Supplied records Start Marker

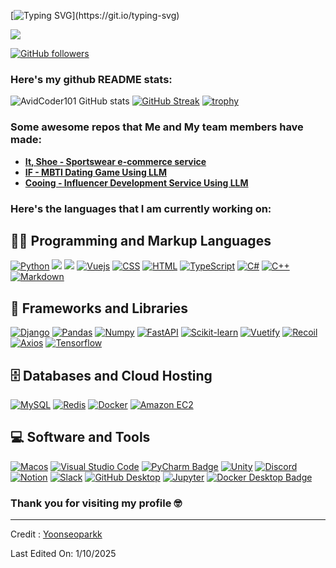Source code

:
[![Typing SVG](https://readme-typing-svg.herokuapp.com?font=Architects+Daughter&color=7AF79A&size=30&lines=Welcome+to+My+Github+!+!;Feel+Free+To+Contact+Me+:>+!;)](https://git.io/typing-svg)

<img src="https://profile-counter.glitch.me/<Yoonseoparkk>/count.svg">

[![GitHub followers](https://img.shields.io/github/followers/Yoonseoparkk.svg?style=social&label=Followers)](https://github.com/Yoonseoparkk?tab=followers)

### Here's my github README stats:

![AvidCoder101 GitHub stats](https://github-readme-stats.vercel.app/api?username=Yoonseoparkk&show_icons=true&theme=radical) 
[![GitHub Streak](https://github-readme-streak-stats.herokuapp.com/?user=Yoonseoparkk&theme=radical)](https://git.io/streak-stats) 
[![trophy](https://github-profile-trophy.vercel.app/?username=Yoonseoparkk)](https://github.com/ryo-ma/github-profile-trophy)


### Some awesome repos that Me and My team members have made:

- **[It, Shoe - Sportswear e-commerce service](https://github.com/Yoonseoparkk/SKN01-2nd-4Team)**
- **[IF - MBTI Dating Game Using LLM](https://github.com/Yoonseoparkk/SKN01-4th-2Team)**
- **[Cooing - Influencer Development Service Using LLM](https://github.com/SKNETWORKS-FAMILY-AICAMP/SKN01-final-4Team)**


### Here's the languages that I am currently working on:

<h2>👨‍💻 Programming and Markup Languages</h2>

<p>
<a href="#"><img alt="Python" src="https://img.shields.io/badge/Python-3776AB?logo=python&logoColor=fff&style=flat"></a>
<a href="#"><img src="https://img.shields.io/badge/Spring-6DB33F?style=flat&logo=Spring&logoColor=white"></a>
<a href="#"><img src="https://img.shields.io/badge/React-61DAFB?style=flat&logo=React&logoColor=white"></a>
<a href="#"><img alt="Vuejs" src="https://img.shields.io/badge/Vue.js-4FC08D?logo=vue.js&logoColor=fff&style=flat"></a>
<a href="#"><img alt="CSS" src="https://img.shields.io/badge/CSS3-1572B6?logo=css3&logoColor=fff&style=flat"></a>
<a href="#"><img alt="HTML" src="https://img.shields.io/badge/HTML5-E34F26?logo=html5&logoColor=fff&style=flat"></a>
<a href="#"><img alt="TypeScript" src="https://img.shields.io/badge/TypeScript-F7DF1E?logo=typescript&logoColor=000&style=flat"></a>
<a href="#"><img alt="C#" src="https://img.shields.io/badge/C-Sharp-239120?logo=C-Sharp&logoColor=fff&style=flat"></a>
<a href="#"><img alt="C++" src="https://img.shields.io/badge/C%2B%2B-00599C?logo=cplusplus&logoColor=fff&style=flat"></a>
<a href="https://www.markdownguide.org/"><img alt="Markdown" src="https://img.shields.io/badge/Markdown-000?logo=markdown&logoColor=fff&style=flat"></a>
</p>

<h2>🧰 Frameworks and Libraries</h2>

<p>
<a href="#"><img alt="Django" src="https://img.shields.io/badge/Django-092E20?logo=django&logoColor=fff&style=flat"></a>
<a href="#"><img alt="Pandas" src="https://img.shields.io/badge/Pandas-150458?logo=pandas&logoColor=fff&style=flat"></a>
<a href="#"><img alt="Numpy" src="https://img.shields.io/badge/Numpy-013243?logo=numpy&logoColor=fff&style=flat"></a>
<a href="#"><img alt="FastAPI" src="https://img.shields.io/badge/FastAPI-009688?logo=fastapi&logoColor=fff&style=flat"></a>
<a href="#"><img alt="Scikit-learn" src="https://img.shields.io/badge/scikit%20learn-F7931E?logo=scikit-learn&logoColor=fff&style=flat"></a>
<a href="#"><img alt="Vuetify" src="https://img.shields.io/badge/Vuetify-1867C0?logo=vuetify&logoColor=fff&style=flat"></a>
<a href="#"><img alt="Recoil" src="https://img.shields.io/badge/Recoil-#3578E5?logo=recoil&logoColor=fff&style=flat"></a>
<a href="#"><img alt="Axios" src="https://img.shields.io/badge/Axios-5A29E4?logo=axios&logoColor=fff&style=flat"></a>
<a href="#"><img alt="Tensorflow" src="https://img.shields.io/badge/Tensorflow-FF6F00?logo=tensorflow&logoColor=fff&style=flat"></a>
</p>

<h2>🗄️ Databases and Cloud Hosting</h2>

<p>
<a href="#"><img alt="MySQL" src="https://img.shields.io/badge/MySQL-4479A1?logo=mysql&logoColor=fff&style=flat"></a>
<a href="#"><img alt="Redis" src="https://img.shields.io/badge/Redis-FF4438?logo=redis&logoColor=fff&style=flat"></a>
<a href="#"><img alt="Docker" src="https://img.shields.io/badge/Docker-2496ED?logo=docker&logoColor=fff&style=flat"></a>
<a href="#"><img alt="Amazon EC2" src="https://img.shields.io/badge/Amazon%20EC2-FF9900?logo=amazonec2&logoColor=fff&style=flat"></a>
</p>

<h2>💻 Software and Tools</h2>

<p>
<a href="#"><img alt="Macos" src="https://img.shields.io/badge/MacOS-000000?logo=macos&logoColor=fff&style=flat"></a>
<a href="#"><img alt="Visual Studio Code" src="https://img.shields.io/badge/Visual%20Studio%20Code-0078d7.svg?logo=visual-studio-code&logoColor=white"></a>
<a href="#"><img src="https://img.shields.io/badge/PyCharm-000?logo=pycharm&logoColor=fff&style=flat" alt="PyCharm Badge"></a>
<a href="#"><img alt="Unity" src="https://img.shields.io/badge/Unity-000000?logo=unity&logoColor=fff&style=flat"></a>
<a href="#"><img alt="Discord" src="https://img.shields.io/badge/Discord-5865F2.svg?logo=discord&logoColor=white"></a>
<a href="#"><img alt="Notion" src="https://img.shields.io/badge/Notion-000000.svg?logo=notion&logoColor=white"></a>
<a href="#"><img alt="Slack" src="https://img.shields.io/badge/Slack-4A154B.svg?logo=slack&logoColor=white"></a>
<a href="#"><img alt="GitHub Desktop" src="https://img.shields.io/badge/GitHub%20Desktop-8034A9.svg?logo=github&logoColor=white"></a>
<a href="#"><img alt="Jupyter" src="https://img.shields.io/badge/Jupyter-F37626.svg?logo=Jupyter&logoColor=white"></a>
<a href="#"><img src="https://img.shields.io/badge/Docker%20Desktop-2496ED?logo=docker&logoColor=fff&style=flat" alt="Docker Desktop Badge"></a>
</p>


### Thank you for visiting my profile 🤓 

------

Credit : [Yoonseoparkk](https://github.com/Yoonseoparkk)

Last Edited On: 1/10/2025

Supplied records End Marker

**What you should do:** Write out all the material verbatim, images excluded.

**Output of the task:**
Source code

:
[![Typing SVG](https://readme-typing-svg.herokuapp.com?font=Architects+Daughter&color=7AF79A&size=30&lines=Welcome+to+My+Github+!+!;Feel+Free+To+Contact+Me+:>+!;)](https://git.io/typing-svg)

<img src="https://profile-counter.glitch.me/<Yoonseoparkk>/count.svg">

[![GitHub followers](https://img.shields.io/github/followers/Yoonseoparkk.svg?style=social&label=Followers)](https://github.com/Yoonseoparkk?tab=followers)

### Here's my github README stats:

![AvidCoder101 GitHub stats](https://github-readme-stats.vercel.app/api?username=Yoonseoparkk&show_icons=true&theme=radical) 
[![GitHub Streak](https://github-readme-streak-stats.herokuapp.com/?user=Yoonseoparkk&theme=radical)](https://git.io/streak-stats) 
[![trophy](https://github-profile-trophy.vercel.app/?username=Yoonseoparkk)](https://github.com/ryo-ma/github-profile-trophy)


### Some awesome repos that Me and My team members have made:

- **[It, Shoe - Sportswear e-commerce service](https://github.com/Yoonseoparkk/SKN01-2nd-4Team)**
- **[IF - MBTI Dating Game Using LLM](https://github.com/Yoonseoparkk/SKN01-4th-2Team)**
- **[Cooing - Influencer Development Service Using LLM](https://github.com/SKNETWORKS-FAMILY-AICAMP/SKN01-final-4Team)**


### Here's the languages that I am currently working on:

<h2>👨‍💻 Programming and Markup Languages</h2>

<p>
<a href="#"><img alt="Python" src="https://img.shields.io/badge/Python-3776AB?logo=python&logoColor=fff&style=flat"></a>
<a href="#"><img src="https://img.shields.io/badge/Spring-6DB33F?style=flat&logo=Spring&logoColor=white"></a>
<a href="#"><img src="https://img.shields.io/badge/React-61DAFB?style=flat&logo=React&logoColor=white"></a>
<a href="#"><img alt="Vuejs" src="https://img.shields.io/badge/Vue.js-4FC08D?logo=vue.js&logoColor=fff&style=flat"></a>
<a href="#"><img alt="CSS" src="https://img.shields.io/badge/CSS3-1572B6?logo=css3&logoColor=fff&style=flat"></a>
<a href="#"><img alt="HTML" src="https://img.shields.io/badge/HTML5-E34F26?logo=html5&logoColor=fff&style=flat"></a>
<a href="#"><img alt="TypeScript" src="https://img.shields.io/badge/TypeScript-F7DF1E?logo=typescript&logoColor=000&style=flat"></a>
<a href="#"><img alt="C#" src="https://img.shields.io/badge/C-Sharp-239120?logo=C-Sharp&logoColor=fff&style=flat"></a>
<a href="#"><img alt="C++" src="https://img.shields.io/badge/C%2B%2B-00599C?logo=cplusplus&logoColor=fff&style=flat"></a>
<a href="https://www.markdownguide.org/"><img alt="Markdown" src="https://img.shields.io/badge/Markdown-000?logo=markdown&logoColor=fff&style=flat"></a>
</p>

<h2>🧰 Frameworks and Libraries</h2>

<p>
<a href="#"><img alt="Django" src="https://img.shields.io/badge/Django-092E20?logo=django&logoColor=fff&style=flat"></a>
<a href="#"><img alt="Pandas" src="https://img.shields.io/badge/Pandas-150458?logo=pandas&logoColor=fff&style=flat"></a>
<a href="#"><img alt="Numpy" src="https://img.shields.io/badge/Numpy-013243?logo=numpy&logoColor=fff&style=flat"></a>
<a href="#"><img alt="FastAPI" src="https://img.shields.io/badge/FastAPI-009688?logo=fastapi&logoColor=fff&style=flat"></a>
<a href="#"><img alt="Scikit-learn" src="https://img.shields.io/badge/scikit%20learn-F7931E?logo=scikit-learn&logoColor=fff&style=flat"></a>
<a href="#"><img alt="Vuetify" src="https://img.shields.io/badge/Vuetify-1867C0?logo=vuetify&logoColor=fff&style=flat"></a>
<a href="#"><img alt="Recoil" src="https://img.shields.io/badge/Recoil-#3578E5?logo=recoil&logoColor=fff&style=flat"></a>
<a href="#"><img alt="Axios" src="https://img.shields.io/badge/Axios-5A29E4?logo=axios&logoColor=fff&style=flat"></a>
<a href="#"><img alt="Tensorflow" src="https://img.shields.io/badge/Tensorflow-FF6F00?logo=tensorflow&logoColor=fff&style=flat"></a>
</p>

<h2>🗄️ Databases and Cloud Hosting</h2>

<p>
<a href="#"><img alt="MySQL" src="https://img.shields.io/badge/MySQL-4479A1?logo=mysql&logoColor=fff&style=flat"></a>
<a href="#"><img alt="Redis" src="https://img.shields.io/badge/Redis-FF4438?logo=redis&logoColor=fff&style=flat"></a>
<a href="#"><img alt="Docker" src="https://img.shields.io/badge/Docker-2496ED?logo=docker&logoColor=fff&style=flat"></a>
<a href="#"><img alt="Amazon EC2" src="https://img.shields.io/badge/Amazon%20EC2-FF9900?logo=amazonec2&logoColor=fff&style=flat"></a>
</p>

<h2>💻 Software and Tools</h2>

<p>
<a href="#"><img alt="Macos" src="https://img.shields.io/badge/MacOS-000000?logo=macos&logoColor=fff&style=flat"></a>
<a href="#"><img alt="Visual Studio Code" src="https://img.shields.io/badge/Visual%20Studio%20Code-0078d7.svg?logo=visual-studio-code&logoColor=white"></a>
<a href="#"><img src="https://img.shields.io/badge/PyCharm-000?logo=pycharm&logoColor=fff&style=flat" alt="PyCharm Badge"></a>
<a href="#"><img alt="Unity" src="https://img.shields.io/badge/Unity-000000?logo=unity&logoColor=fff&style=flat"></a>
<a href="#"><img alt="Discord" src="https://img.shields.io/badge/Discord-5865F2.svg?logo=discord&logoColor=white"></a>
<a href="#"><img alt="Notion" src="https://img.shields.io/badge/Notion-000000.svg?logo=notion&logoColor=white"></a>
<a href="#"><img alt="Slack" src="https://img.shields.io/badge/Slack-4A154B.svg?logo=slack&logoColor=white"></a>
<a href="#"><img alt="GitHub Desktop" src="https://img.shields.io/badge/GitHub%20Desktop-8034A9.svg?logo=github&logoColor=white"></a>
<a href="#"><img alt="Jupyter" src="https://img.shields.io/badge/Jupyter-F37626.svg?logo=Jupyter&logoColor=white"></a>
<a href="#"><img src="https://img.shields.io/badge/Docker%20Desktop-2496ED?logo=docker&logoColor=fff&style=flat" alt="Docker Desktop Badge"></a>
</p>


### Thank you for visiting my profile 🤓 

------

Credit : [Yoonseoparkk](https://github.com/Yoonseoparkk)

Last Edited On: 1/10/2025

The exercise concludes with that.